‘If you want to learn a subject, teach the course,’ goes an old saying. In years past, new advisors would all too well have appreciated the adage, given that so many of them received only a minimum of training. That’s changing, however, as a growing number of firms see value in implementing mentorship programs for inexperienced recruits.
Such initiatives, say sources interviewed by National Underwriter, benefit new advisors by helping them to learn survival basics, diversify their practices and deepen their understanding of niche disciplines faster than they otherwise could achieve on their own. For mentors, particularly those approaching retirement age, there’s another big benefit: the ability to groom a successor to the practice.
Douglas Myers, a financial advisor at Associated Benefit Consultants, White Plains, N.Y., says he gradually transitioned to ABC from Guardian Life three years ago to diversify his practice and focus on his desired market niche: pension planning.
To that end, Guardian’s general agency connected Myers to Anthony Domino, ABC’s president and the immediate past president of the Society of Financial Service Professionals. Establishing his own practice under the dba Strategies for Wealth Creation and Protection, Myers mentored informally under Domino for 18 months, servicing ABC’s less profitable ‘B’ and ‘C’ clients and learning the company’s approach to pension planning and prospecting. After the 18-month period, Myers became a junior partner at the firm and the mentorship was formalized.
“Previously, with the tools I had in my toolbox, I would have focused mainly on personal financial planning, sold life and disability policies, and maybe done some brokerage account work,” says Myers. “I would not have done all the work related to pension planning.”
That includes collaborating extensively with other professionals. Myers observes that, with Domino’s guidance, he has jettisoned highly technical explanations in favor of “soft-selling” points when presenting solutions to accounts. To win their referrals, he also has learned to avail himself as “an information resource” and to plug his pension planning services frequently as a value-add to the accountants’ practices.
Myers concedes, however, that he’s still striving to become more like his mentor in one regard: fearless in pursuing the very large client. “Anthony plays big,” says Myers. “He’s terrific at it. It’s going to take me awhile to reach his level.”

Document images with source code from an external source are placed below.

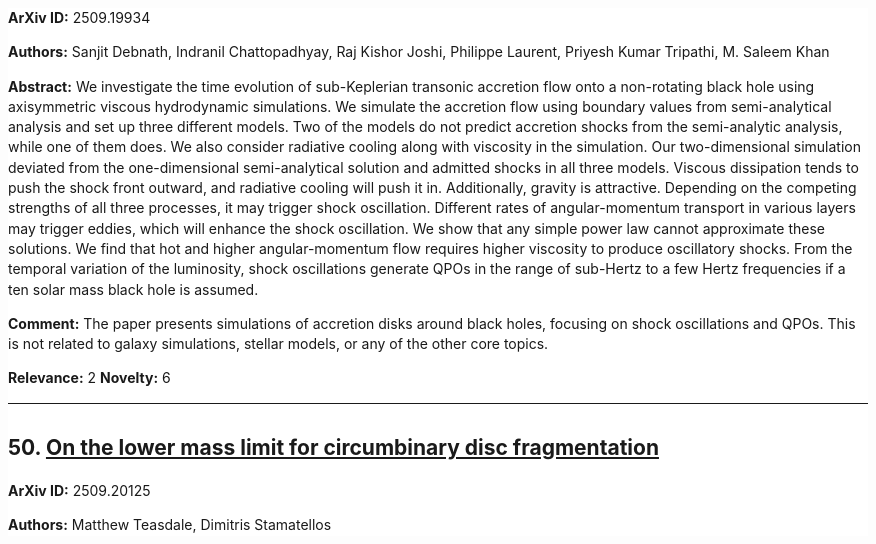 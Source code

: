 **ArXiv ID:** 2509.19934

**Authors:** Sanjit Debnath, Indranil Chattopadhyay, Raj Kishor Joshi, Philippe Laurent, Priyesh Kumar Tripathi, M. Saleem Khan

**Abstract:** We investigate the time evolution of sub-Keplerian transonic accretion flow onto a non-rotating black hole using axisymmetric viscous hydrodynamic simulations. We simulate the accretion flow using boundary values from semi-analytical analysis and set up three different models. Two of the models do not predict accretion shocks from the semi-analytic analysis, while one of them does. We also consider radiative cooling along with viscosity in the simulation. Our two-dimensional simulation deviated from the one-dimensional semi-analytical solution and admitted shocks in all three models. Viscous dissipation tends to push the shock front outward, and radiative cooling will push it in. Additionally, gravity is attractive. Depending on the competing strengths of all three processes, it may trigger shock oscillation. Different rates of angular-momentum transport in various layers may trigger eddies, which will enhance the shock oscillation. We show that any simple power law cannot approximate these solutions. We find that hot and higher angular-momentum flow requires higher viscosity to produce oscillatory shocks. From the temporal variation of the luminosity, shock oscillations generate QPOs in the range of sub-Hertz to a few Hertz frequencies if a ten solar mass black hole is assumed.

**Comment:** The paper presents simulations of accretion disks around black holes, focusing on shock oscillations and QPOs. This is not related to galaxy simulations, stellar models, or any of the other core topics.

**Relevance:** 2
**Novelty:** 6

---

## 50. [On the lower mass limit for circumbinary disc fragmentation](https://arxiv.org/abs/2509.20125) <a id="link50"></a>

**ArXiv ID:** 2509.20125

**Authors:** Matthew Teasdale, Dimitris Stamatellos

To be sure, Myers is levels above mentorees who just are starting out, many of whom spend much of their initial training period crunching numbers in advisors’ offices, rather than meeting with clients. Example: Joshua Pierce, a new hire at Leon Rousso & Associates, Ventura, Calif.
Now three months into the first of a three-phase mentorship, Pierce is learning how to use software that produces financial planning recommendations based on fact-findings that Rousso gathers from client meetings. He’s also learning much about the ethics of financial planning. He notes, for example, that clients frequently are better off funding an irrevocable life insurance trust with an existing life policy, though issuance of a new policy, and the commission to be made on the policy, might be more to the advisor’s advantage.
Also new to the financial advisory world is Andy Umbach, son of Rich Umbach, the founder and principal of Lisle, Ill.-based Pulse Financial. Now a senior and finance major at Millikin University in Decatur, Ill., the junior Umbach has worked in his father’s practice part time since his freshman year, securing his life and health licenses and passing the Series 7 and Series 66 exams along the way. On graduating in May, he’ll begin working full time for the firm.
He says he’s ready to take on more responsibility for what father and son expect to be the final year of training. Since the mentorship started, the junior Umbach has joined his dad in client meetings, arranged appointments with prospects, helped set up client seminars using a turnkey solution from Jackson National Life, and spent a lot of time honing presentation skills and learning about products.
The job’s toughest challenge, he notes, is overcoming clients’ procrastination in agreeing to an appointment. Thereafter, says the younger Umbach, they’re generally very “grateful” and “understanding” when presented with a solution to their financial objectives.
Mentorees themselves are just as appreciative simply in having objectives to pursue. Mark Davis, a principal at Haas Financial Services, Southfield, Mich., observes that such objectives, or benchmarks, were the single most valuable component of his mentorship.
Don Haas, an elder colleague at the firm who is grooming Davis to take over the practice, set forth three objectives: securing a professional designation; becoming a registered principal; and acquiring enough practice experience to be self-supporting.
To that end, Davis pursued the ChFC and certified fund specialist (CFS) designations. He additionally gained experience in prospecting, selling and active listening through an insurance agency and, subsequently, working as an advisor at a credit union. Thereafter, Haas felt sufficiently confident to bring Davis into his practice as a “journeyman apprentice” and reward Davis with a brass ring.
“Mentoring wasn’t worthwhile [for Haas] before I gained this outside expertise,” says Davis. “Until we could talk more as equals, we didn’t spend much time together. That’s when I really began to learn the subtleties of financial planning.”